Brief:
Output, exactly as written, the lines of the data below from the one containing "The explanation of" to the end.

Record excerpts:
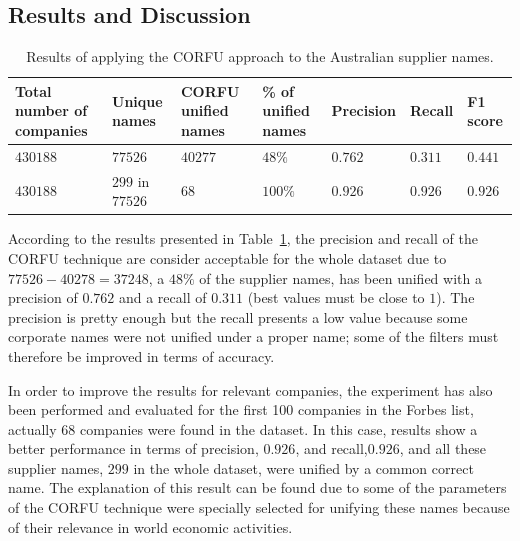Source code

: \documentclass{llncs}
\begin{document}

\subsection{Results and Discussion}

\begin{table}[!h]
\renewcommand{\arraystretch}{1.3}
\begin{center}
\begin{tabular}{|p{2.5cm}|p{2cm}|p{1.5cm}|p{1.8cm}|l|l|l|}
\hline
  \textbf{Total number of companies} & \textbf{Unique names}& \textbf{CORFU unified names}& \textbf{\% of unified names} & \textbf{Precision} & \textbf{Recall} & \textbf{F1 score} \\  \hline
   $430188$ & $77526$ & $40277$  &$48\%$ & $0.762$ & $0.311$&$0.441$ \\ \hline   
   $430188$ & $299$ in $77526$ & $68$ & $100\%$&  $0.926$ & $0.926$ &$0.926$\\ \hline
  \hline
  \end{tabular}
  \caption{Results of applying the CORFU approach to the Australian supplier names.}
  \label{tabla:aus-results}
  \end{center}
\end{table} 


According to the results presented in Table~\ref{tabla:aus-results}, the precision 
and recall of the CORFU technique are consider acceptable for the whole dataset 
due to $77526-40278=37248$, a $48\%$ of the supplier names, has been unified with 
a precision of $0.762$ and a recall of $0.311$ (best values must be close to $1$). 
The precision is pretty enough but the recall presents a low value because some 
corporate names were not unified under a proper name; some of the filters must therefore 
be improved in terms of accuracy.

In order to improve the results for relevant companies, the experiment has also 
been performed and evaluated for the first 100 companies in the Forbes list, actually $68$ companies were 
found in the dataset. In this case, results show a better performance in terms of precision, $0.926$, and recall,$0.926$, and 
all these supplier names, $299$ in the whole dataset, were unified by a common correct name. 
The explanation of this result can be found due to some of the parameters of the CORFU technique were specially selected for unifying 
these names because of their relevance in world economic activities.
\end{document}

Answer for this exercise:
The explanation of this result can be found due to some of the parameters of the CORFU technique were specially selected for unifying 
these names because of their relevance in world economic activities.
\end{document}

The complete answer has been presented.